Applying now these principles to the facts before us we observe recovery under the Federal Employers' Liability Act is conditioned upon two things: (1) commencing an action within two years from the date of the injury; and (2) commencing such action in a court having jurisdiction to hear and determine the same. It has been held by the Federal authorities that section 6 of the Federal Employers' Liability Act is not a statute of limitations pertaining to the remedy, but is a condition of liability constituting a substantial part of the right created. (Central Vermont Railway Co. v. White, 238 U.S. 507, 59 L. ed. 1433; Phillips v. Grand Trunk Railway Co. 236 U.S. 662, 59 L. ed. 774; Bell v. Wabash Railway Co. 58 Fed. (2) 569; Atlantic Coast Line Railway Co. v. Burnette, 239 U.S. 199, 60 L. ed. 226.) The plaintiff having predicated his case upon the Federal Employers' Liability Act must comply with its provisions, both with respect to the time of commencing the suit and of bringing it in a court having jurisdiction to hear and determine it.
While the appellant does not precisely so state, apparently it is his contention that, having begun the suit in a court without jurisdiction of the subject matter but having changed the venue thereof and transferred it to one that would have jurisdiction, the date of the transfer to the latter court would relate back to the time of filing it in the court not having jurisdiction, thus giving the order changing the venue the effect of having a case continuously pending in the court of proper jurisdiction from the time the action was commenced in the one not having it. The fallacy of this argument rests in the fact that it becomes necessary to give validity to proceedings in a court, the judgment of which, if rendered upon such proceedings, would be wholly void. If the ultimate object to be obtained in a suit at law, viz., a judgment, is utterly void, it is difficult to understand how any of the preliminaries to such a judgment, such as summons, pleadings, interlocutory orders and the like have any effect, when the result, had such proceeding been concluded in the first court, would have been a nullity.
A case in point is illustrated by the facts in Crowley v.
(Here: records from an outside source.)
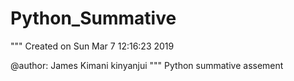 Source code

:# Python_Summative
"""
Created on Sun Mar 7 12:16:23 2019

@author: James Kimani kinyanjui
"""
Python summative assement
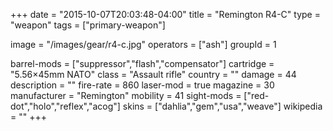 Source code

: +++
date = "2015-10-07T20:03:48-04:00"
title = "Remington R4-C"
type = "weapon"
tags = ["primary-weapon"]

image = "/images/gear/r4-c.jpg"
operators = ["ash"]
groupId = 1

barrel-mods = ["suppressor","flash","compensator"]
cartridge = "5.56×45mm NATO"
class = "Assault rifle"
country = ""
damage = 44
description = ""
fire-rate = 860
laser-mod = true
magazine = 30
manufacturer = "Remington"
mobility = 41
sight-mods = ["red-dot","holo","reflex","acog"]
skins = ["dahlia","gem","usa","weave"]
wikipedia = ""
+++

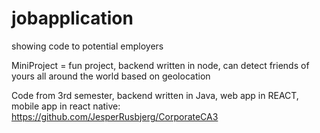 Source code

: # jobapplication
showing code to potential employers

MiniProject = fun project, backend written in node, can detect friends of yours all around the world based on geolocation

Code from 3rd semester, backend written in Java, web app in REACT, mobile app in react native: https://github.com/JesperRusbjerg/CorporateCA3
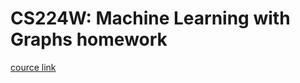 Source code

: # CS224W: Machine Learning with Graphs homework

[cource link](http://web.stanford.edu/class/cs224w/)
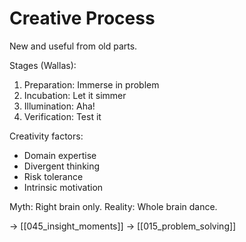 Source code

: # Creative Process

New and useful from old parts.

Stages (Wallas):
1. Preparation: Immerse in problem
2. Incubation: Let it simmer
3. Illumination: Aha!
4. Verification: Test it

Creativity factors:
- Domain expertise
- Divergent thinking
- Risk tolerance
- Intrinsic motivation

Myth: Right brain only.
Reality: Whole brain dance.

→ [[045_insight_moments]]
→ [[015_problem_solving]] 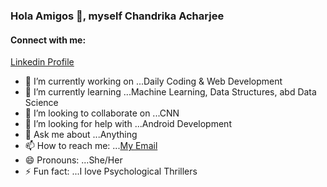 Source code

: ### Hola Amigos 👋, myself Chandrika Acharjee

#### Connect with me:
[Linkedin Profile](https://www.linkedin.com/in/chandrika-acharjee-2563a41ab)



- 🔭 I’m currently working on ...Daily Coding & Web Development
- 🌱 I’m currently learning ...Machine Learning, Data Structures, abd Data Science
- 👯 I’m looking to collaborate on ...CNN
- 🤔 I’m looking for help with ...Android Development
- 💬 Ask me about ...Anything
- 📫 How to reach me: ...[My Email](acharjeechandrika372@gmail.com)
- 😄 Pronouns: ...She/Her
- ⚡ Fun fact: ...I love Psychological Thrillers
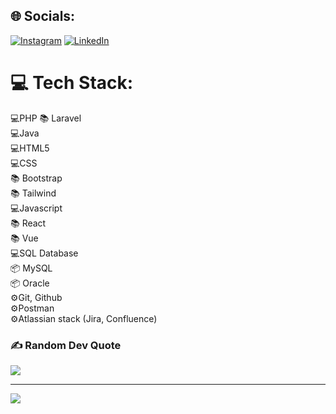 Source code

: ## 🌐 Socials:
[![Instagram](https://img.shields.io/badge/Instagram-%23E4405F.svg?logo=Instagram&logoColor=white)](https://instagram.com/jose_ccamacho) [![LinkedIn](https://img.shields.io/badge/LinkedIn-%230077B5.svg?logo=linkedin&logoColor=white)](https://linkedin.com/in/linkedin.com/in/jcoronelcode) 

# 💻 Tech Stack:
💻PHP
    📚 Laravel <br>
💻Java <br>
💻HTML5 <br>
💻CSS <br>
    📚 Bootstrap <br>
    📚 Tailwind <br>
💻Javascript <br>
    📚 React <br>
    📚 Vue <br>
💻SQL Database <br>
    📦 MySQL <br>
    📦 Oracle <br>
⚙️Git, Github <br>
⚙️Postman <br>
⚙️Atlassian stack (Jira, Confluence) <br>

### ✍️ Random Dev Quote
![](https://quotes-github-readme.vercel.app/api?type=vetical&theme=radical)


---
[![](https://visitcount.itsvg.in/api?id=ByCheno&icon=0&color=0)](https://visitcount.itsvg.in)

<!-- Proudly created with GPRM ( https://gprm.itsvg.in ) -->
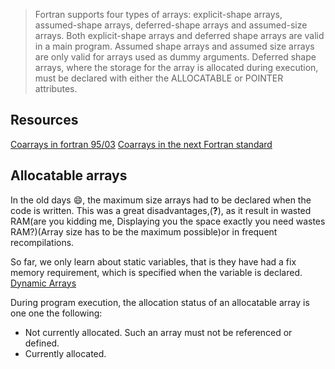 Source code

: > Fortran supports four types of arrays: explicit-shape arrays, assumed-shape arrays, deferred-shape arrays and assumed-size arrays. Both explicit-shape arrays and deferred shape arrays are valid in a main program. Assumed shape arrays and assumed size arrays are only valid for arrays used as dummy arguments. Deferred shape arrays, where the storage for the array is allocated during execution, must be declared with either the ALLOCATABLE or POINTER attributes.
## Resources
[Coarrays in fortran 95/03](http://www.admin-magazine.com/HPC/Articles/Modern-Fortran-Part-3)
[Coarrays in the next Fortran standard](http://caf.rice.edu/documentation/John-Reid-N1824-2010-04-21.pdf)
## Allocatable arrays
In the old days :smile:, the maximum size arrays had to be declared when the code is written. This was a great disadvantages,(**?**), as it result in wasted RAM(are you kidding me, Displaying you the space exactly you need wastes RAM?)(Array size has to be the maximum possible)or in frequent recompilations.

So far, we only learn about static variables, that is they have had a fix memory requirement, which is specified when the variable is declared.
[Dynamic Arrays](http://www.pcc.qub.ac.uk/tec/courses/f90/stu-notes/F90_notesMIF_11.html)

During program execution, the allocation status of an allocatable array is one one the following:
* Not currently allocated. Such an array must not be referenced or defined.
* Currently allocated.
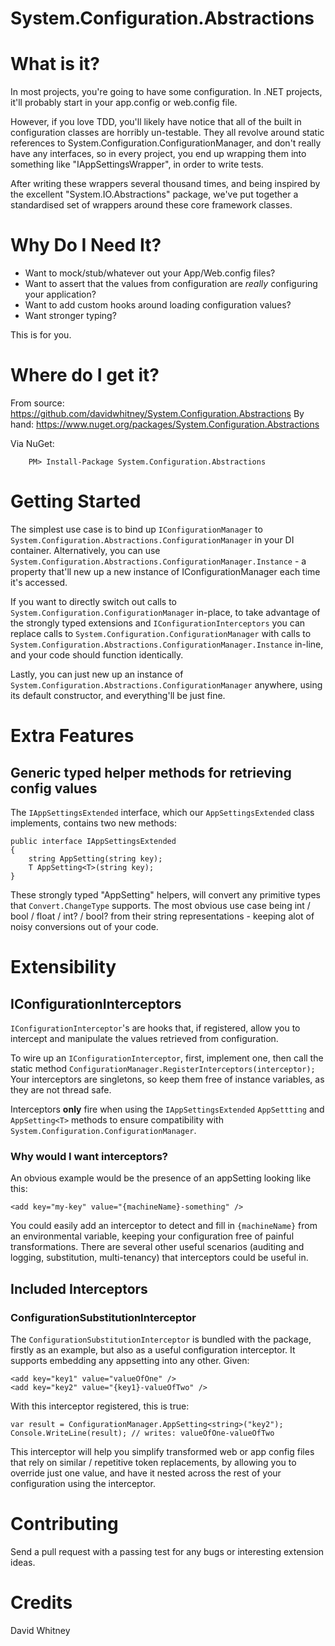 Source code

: System.Configuration.Abstractions
====================

# What is it?
In most projects, you're going to have some configuration. In .NET projects, it'll probably start in your app.config or web.config file.

However, if you love TDD, you'll likely have notice that all of the built in configuration classes are horribly un-testable. They all revolve around static references to System.Configuration.ConfigurationManager, and don't really have any interfaces, so in every project, you end up wrapping them into something like "IAppSettingsWrapper", in order to write tests.

After writing these wrappers several thousand times, and being inspired by the excellent "System.IO.Abstractions" package, we've put together a standardised set of wrappers around these core framework classes.

# Why Do I Need It?

* Want to mock/stub/whatever out your App/Web.config files? 
* Want to assert that the values from configuration are *really* configuring your application?
* Want to add custom hooks around loading configuration values?
* Want stronger typing?

This is for you.

# Where do I get it?

From source: https://github.com/davidwhitney/System.Configuration.Abstractions
By hand: https://www.nuget.org/packages/System.Configuration.Abstractions

Via NuGet:

		PM> Install-Package System.Configuration.Abstractions

# Getting Started

The simplest use case is to bind up `IConfigurationManager` to `System.Configuration.Abstractions.ConfigurationManager` in your DI container.
Alternatively, you can use `System.Configuration.Abstractions.ConfigurationManager.Instance` - a property that'll new up a new instance of IConfigurationManager each time it's accessed.

If you want to directly switch out calls to `System.Configuration.ConfigurationManager` in-place, to take advantage of the strongly typed extensions and `IConfigurationInterceptors` you can replace calls to `System.Configuration.ConfigurationManager` with calls to `System.Configuration.Abstractions.ConfigurationManager.Instance` in-line, and your code should function identically.

Lastly, you can just new up an instance of `System.Configuration.Abstractions.ConfigurationManager` anywhere, using its default constructor, and everything'll be just fine.

# Extra Features

## Generic typed helper methods for retrieving config values

The `IAppSettingsExtended` interface, which our `AppSettingsExtended` class implements, contains two new methods:

    public interface IAppSettingsExtended
    {
        string AppSetting(string key);
        T AppSetting<T>(string key);
    }
    
These strongly typed "AppSetting" helpers, will convert any primitive types that `Convert.ChangeType` supports. The most obvious use case being int / bool / float / int? / bool? from their string representations - keeping alot of noisy conversions out of your code.

# Extensibility

## IConfigurationInterceptors

`IConfigurationInterceptor`'s are hooks that, if registered, allow you to intercept and manipulate the values retrieved from configuration.

To wire up an `IConfigurationInterceptor`, first, implement one, then call the static method `ConfigurationManager.RegisterInterceptors(interceptor);`
Your interceptors are singletons, so keep them free of instance variables, as they are not thread safe.

Interceptors **only** fire when using the `IAppSettingsExtended` `AppSettting` and `AppSetting<T>` methods to ensure compatibility with `System.Configuration.ConfigurationManager`.

### Why would I want interceptors?

An obvious example would be the presence of an appSetting looking like this:

    <add key="my-key" value="{machineName}-something" />
    
You could easily add an interceptor to detect and fill in `{machineName}` from an environmental variable, keeping your configuration free of painful transformations.
There are several other useful scenarios (auditing and logging, substitution, multi-tenancy) that interceptors could be useful in.

## Included Interceptors

### ConfigurationSubstitutionInterceptor

The `ConfigurationSubstitutionInterceptor` is bundled with the package, firstly as an example, but also as a useful configuration interceptor.
It supports embedding any appsetting into any other.  Given:

    <add key="key1" value="valueOfOne" />
    <add key="key2" value="{key1}-valueOfTwo" />

With this interceptor registered, this is true:

	var result = ConfigurationManager.AppSetting<string>("key2");
	Console.WriteLine(result); // writes: valueOfOne-valueOfTwo
	
This interceptor will help you simplify transformed web or app config files that rely on similar / repetitive token replacements, by allowing you to override just one value, and have it nested across the rest of your configuration using the interceptor.

# Contributing

Send a pull request with a passing test for any bugs or interesting extension ideas.

# Credits

David Whitney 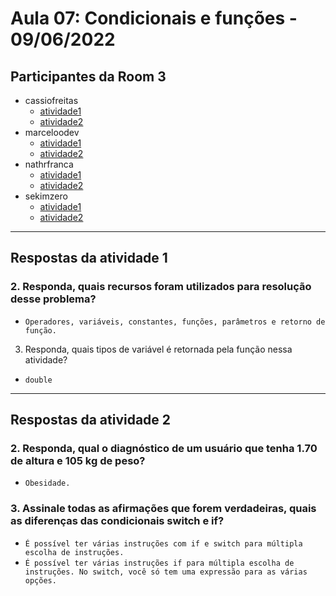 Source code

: # Aula 07: Condicionais e funções - 09/06/2022

## Participantes da Room 3
- cassiofreitas
  - [atividade1](https://github.com/cassiofreitas/aula07_condicionais_e_funcoes/tree/cassiofreitas/atividade_1)
  - [atividade2](https://github.com/cassiofreitas/aula07_condicionais_e_funcoes/tree/cassiofreitas/atividade_2)
- marceloodev
  - [atividade1]()
  - [atividade2]()
- nathrfranca
  - [atividade1]()
  - [atividade2]()
- sekimzero
  - [atividade1]()
  - [atividade2]()

---------------------

## Respostas da atividade 1

### 2. Responda, quais recursos foram utilizados para resolução desse problema?

- `Operadores, variáveis, constantes, funções, parâmetros e retorno de função.`

3. Responda, quais tipos de variável é retornada  pela função nessa atividade?

- `double`
--------------------
## Respostas da atividade 2

### 2. Responda, qual o diagnóstico de um usuário que tenha 1.70 de altura e 105 kg de peso?
- `Obesidade.`

### 3. Assinale todas as afirmações que forem verdadeiras, quais as diferenças das condicionais switch e if?
 
- `É possível ter várias instruções com if e switch para múltipla escolha de instruções.`
- `É possível ter várias instruções if para múltipla escolha de instruções. No switch, você só tem uma expressão para as várias opções.`
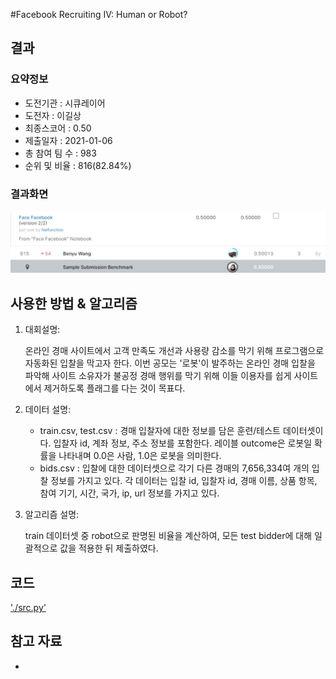 #Facebook Recruiting IV: Human or Robot?

## 결과

### 요약정보

- 도전기관 : 시큐레이어
- 도전자 : 이길상
- 최종스코어 : 0.50
- 제출일자 : 2021-01-06
- 총 참여 팀 수 : 983
- 순위 및 비율 : 816(82.84%)

### 결과화면

![leaderboard](./img/leaderboard.png)

## 사용한 방법 & 알고리즘
1. 대회설명:
  
    온라인 경매 사이트에서 고객 만족도 개선과 사용량 감소를 막기 위해 프로그램으로 자동화된 입찰을 막고자 한다. 이번 공모는 '로봇'이 발주하는 온라인 경매 입찰을 파악해 사이트 소유자가 불공정 경매 행위를 막기 위해 이들 이용자를 쉽게 사이트에서 제거하도록 플래그를 다는 것이 목표다.

2. 데이터 설명: 
 
    * train.csv, test.csv : 경매 입찰자에 대한 정보를 담은 훈련/테스트 데이터셋이다.  입찰자 id, 계좌 정보, 주소 정보를 포함한다. 레이블 outcome은 로봇일 확률을 나타내며 0.0은 사람, 1.0은 로봇을 의미한다.
    * bids.csv : 입찰에 대한 데이터셋으로 각기 다른 경매의 7,656,334여 개의 입찰 정보를 가지고 있다. 각 데이터는 입찰 id, 입찰자 id, 경매 이름, 상품 항목, 참여 기기, 시간, 국가, ip, url 정보를 가지고 있다.

3. 알고리즘 설명:

    train 데이터셋 중 robot으로 판명된 비율을 계산하여, 모든 test bidder에 대해 일괄적으로 값을 적용한 뒤 제출하였다.     
## 코드

['./src.py'](./src.py)

## 참고 자료

- 
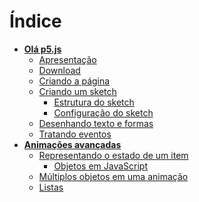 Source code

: # Índice
* **[Olá p5.js](https://github.com/antoniojnr/ipw/blob/master/aulas/p5js.md#ol%C3%A1-p5js)**
  * [Apresentação](https://github.com/antoniojnr/ipw/blob/master/aulas/p5js.md#apresenta%C3%A7%C3%A3o)
  * [Download](https://github.com/antoniojnr/ipw/blob/master/aulas/p5js.md#download)
  * [Criando a página](https://github.com/antoniojnr/ipw/blob/master/aulas/p5js.md#criando-a-p%C3%A1gina)
  * [Criando um sketch](https://github.com/antoniojnr/ipw/blob/master/aulas/p5js.md#criando-um-sketch)
    * [Estrutura do sketch](https://github.com/antoniojnr/ipw/blob/master/aulas/p5js.md#estrutura-do-sketch)
    * [Configuração do sketch](https://github.com/antoniojnr/ipw/blob/master/aulas/p5js.md#configura%C3%A7%C3%A3o-do-sketch)
  * [Desenhando texto e formas](https://github.com/antoniojnr/ipw/blob/master/aulas/p5js.md#desenhando-texto-e-formas)
  * [Tratando eventos](https://github.com/antoniojnr/ipw/blob/master/aulas/p5js-eventos.md)
* **[Animações avançadas](https://github.com/antoniojnr/ipw/blob/master/aulas/p5js-animacoes-avancadas.md)**
  * [Representando o estado de um item](https://github.com/antoniojnr/ipw/blob/master/aulas/p5js-animacoes-avancadas.md#representando-estado-de-um-item)
    * [Objetos em JavaScript](https://github.com/antoniojnr/ipw/blob/master/aulas/p5js-animacoes-avancadas.md#objetos-em-javascript)
  * [Múltiplos objetos em uma animação](https://github.com/antoniojnr/ipw/blob/master/aulas/p5js-animacoes-avancadas.md#m%C3%BAltiplos-objetos-em-uma-anima%C3%A7%C3%A3o)
  * [Listas](https://github.com/antoniojnr/ipw/blob/master/aulas/p5js-animacoes-avancadas.md#listas)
Southern Railway Co. 139 Fed. 851. The Alabama legislature had attempted to create a circuit court with different divisions, but the act creating it was held unconstitutional in Ex rel. Birmingham and Atlanta Railway Co. 42 So. 118. In the Crowley case the cause of action was claimed to be saved because a summons had been issued out of such illegal division of the circuit court, but in commenting upon the effect of this summons the court said: "The act constituting the southern division of the circuit court of St. Clair county at Pell City being unconstitutional, there was no authority for filing the summons and complaint with Smith or anybody else at Pell City. The issue of the summons to appear before a court or at a time not authorized by law was a nullity, and so was the service of the summons. What was done in this matter at Pell City was as ineffectual to constitute a `suit' in the real circuit court of St. Clair county as if the plaintiff had filed the summons and complaint with some merchant at Pell City and procured him to hand them to the defendants." In substance the same has been held in Inter-Southern Life Insurance Co. v. Pierce, 31 S.W. (2) 692; Willing v. Provident Trust Co. 21 Fed. Supp. 237; Manning v. Ketchem, 58 Fed. (2) 948, and stated in the text of Cor. Jur. Sec. Vol. 21, pages 177 and 178. And in Vincent v. McElvain, 304 Ill. 160, at 163, it is said a suit or action is commenced when the party puts in motion, under his claim, the instruments of a court of general jurisdiction.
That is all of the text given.